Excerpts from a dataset
○ ○ ○ ○ ○ ○ ○

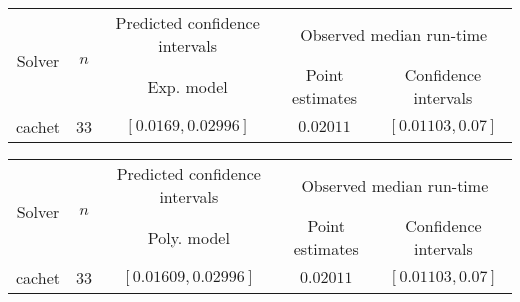 \begin{tabular}{ccccc}
\hline 
\multirow{2}{*}{Solver} & \multirow{2}{*}{$n$} & Predicted confidence intervals & \multicolumn{2}{c}{Observed median  run-time}\tabularnewline
 &  & Exp. model  & Point estimates  & Confidence intervals\tabularnewline
\hline 
\hline 
\multirow{0}{*}{cachet} & 33 & $\mathbf{\left[0.0169,0.02996\right]}$ & $0.02011$ & $\left[0.01103,0.07\right]$ \tabularnewline 
\hline 
\end{tabular} 

\begin{tabular}{ccccc}
\hline 
\multirow{2}{*}{Solver} & \multirow{2}{*}{$n$} & Predicted confidence intervals & \multicolumn{2}{c}{Observed median  run-time}\tabularnewline
 &  & Poly. model  & Point estimates  & Confidence intervals\tabularnewline
\hline 
\hline 
\multirow{0}{*}{cachet} & 33 & $\mathbf{\left[0.01609,0.02996\right]}$ & $0.02011$ & $\left[0.01103,0.07\right]$ \tabularnewline 
\hline 
\end{tabular} 


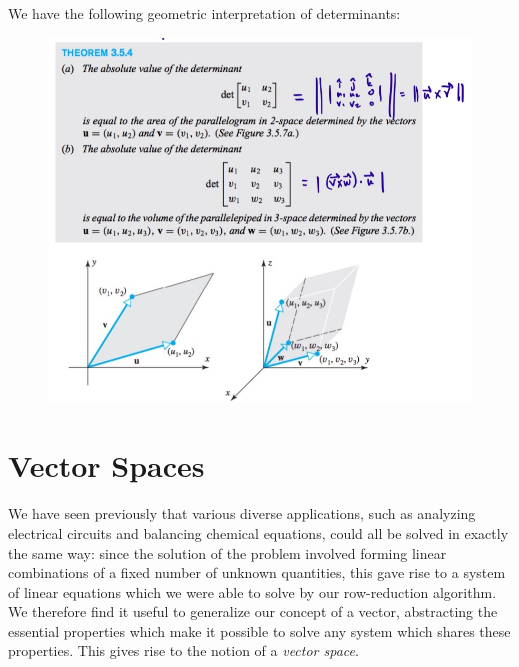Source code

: \documentclass[12pt,letterpaper,reqno]{article}
\numberwithin{equation}{section}
\begin{document}
\begin{prop}
We have the following geometric interpretation of determinants:
	\begin{figure}[h]
			\begin{center}
				\includegraphics[scale=0.4]{figures_mvc/whole_enchilada}
			\end{center}
	\end{figure}
\end{prop}

\section{Vector Spaces}
We have seen previously that various diverse applications, such as analyzing electrical circuits and balancing chemical equations, could all be solved in exactly the same way: since the solution of the problem involved forming linear combinations of a fixed number of unknown quantities, this gave rise to a system of linear equations which we were able to solve by our row-reduction algorithm. We therefore find it useful to generalize our concept of a vector, abstracting the essential properties which make it possible to solve any system which shares these properties. This gives rise to the notion of a \emph{vector space}.
\end{document}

○ ○ ○ ○ ○ ○ ○

Although the records contain pictures, the copy should consist of their text alone, reproduced exactly.

**RESPONSE**
 \begin{tabular}{ccccc}
\hline 
\multirow{2}{*}{Solver} & \multirow{2}{*}{$n$} & Predicted confidence intervals & \multicolumn{2}{c}{Observed median  run-time}\tabularnewline
 &  & Exp. model  & Point estimates  & Confidence intervals\tabularnewline
\hline 
\hline 
\multirow{0}{*}{cachet} & 33 & $\mathbf{\left[0.0169,0.02996\right]}$ & $0.02011$ & $\left[0.01103,0.07\right]$ \tabularnewline 
\hline 
\end{tabular} 

\begin{tabular}{ccccc}
\hline 
\multirow{2}{*}{Solver} & \multirow{2}{*}{$n$} & Predicted confidence intervals & \multicolumn{2}{c}{Observed median  run-time}\tabularnewline
 &  & Poly. model  & Point estimates  & Confidence intervals\tabularnewline
\hline 
\hline 
\multirow{0}{*}{cachet} & 33 & $\mathbf{\left[0.01609,0.02996\right]}$ & $0.02011$ & $\left[0.01103,0.07\right]$ \tabularnewline 
\hline 
\end{tabular} 


Source code

: \documentclass[12pt,letterpaper,reqno]{article}
\numberwithin{equation}{section}
\begin{document}
\begin{prop}
We have the following geometric interpretation of determinants:
	\begin{figure}[h]
			\begin{center}
				\includegraphics[scale=0.4]{figures_mvc/whole_enchilada}
			\end{center}
	\end{figure}
\end{prop}

\section{Vector Spaces}
We have seen previously that various diverse applications, such as analyzing electrical circuits and balancing chemical equations, could all be solved in exactly the same way: since the solution of the problem involved forming linear combinations of a fixed number of unknown quantities, this gave rise to a system of linear equations which we were able to solve by our row-reduction algorithm. We therefore find it useful to generalize our concept of a vector, abstracting the essential properties which make it possible to solve any system which shares these properties. This gives rise to the notion of a \emph{vector space}.
\end{document}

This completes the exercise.